Mengingat beragam praktik atas nama Restorative
Justice dapat menempatkan perempuan korban kekerasan terpuruk dalam
ketidakadilan berlapis, Komnas Perempuan mengajak Kemenkopolhukam dan semua
pihak untuk terus melakukan pengawasan pada pelaksanaan Restorative Justice,
baik yang diselenggarakan melalui institusi penegak hukum maupun yang ada di
tengah-tengah masyarakat.
Juga, untuk bersama-sama melakukan kajian yang lebih menyeluruh tentang Restorative Justice, termasuk menyangkut upaya penanganan
pelanggaran HAM masa lalu, untuk menguatkan konsep, kebijakan dan pedoman
pelaksanaannya.

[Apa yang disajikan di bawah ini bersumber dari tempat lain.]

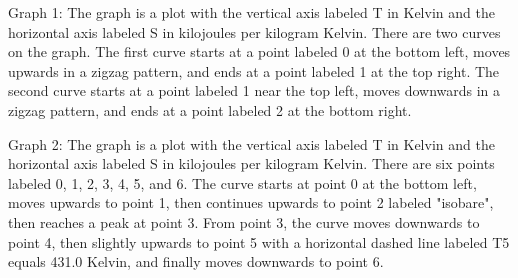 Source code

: Graph 1: The graph is a plot with the vertical axis labeled T in Kelvin and the horizontal axis labeled S in kilojoules per kilogram Kelvin. There are two curves on the graph. The first curve starts at a point labeled 0 at the bottom left, moves upwards in a zigzag pattern, and ends at a point labeled 1 at the top right. The second curve starts at a point labeled 1 near the top left, moves downwards in a zigzag pattern, and ends at a point labeled 2 at the bottom right.

Graph 2: The graph is a plot with the vertical axis labeled T in Kelvin and the horizontal axis labeled S in kilojoules per kilogram Kelvin. There are six points labeled 0, 1, 2, 3, 4, 5, and 6. The curve starts at point 0 at the bottom left, moves upwards to point 1, then continues upwards to point 2 labeled "isobare", then reaches a peak at point 3. From point 3, the curve moves downwards to point 4, then slightly upwards to point 5 with a horizontal dashed line labeled T5 equals 431.0 Kelvin, and finally moves downwards to point 6.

Penguatan ini dibutuhkan agar dalam kerangka Restorative Justice, selain membangun
keharmonisan warga, juga mengutamakan pemenuhan hak korban, khususnya perempuan
korban kekerasan, atas kebenaran, keadilan dan pemulihan.
Narasumber:
Andy Yentriyani
Siti Aminah Tardi
Rainy M. Hutabarat
Theresia Iswarini
Mariana Amiruddin
Narahubung:
Chrismanto Purba (chris@komnasperempuan.go.id)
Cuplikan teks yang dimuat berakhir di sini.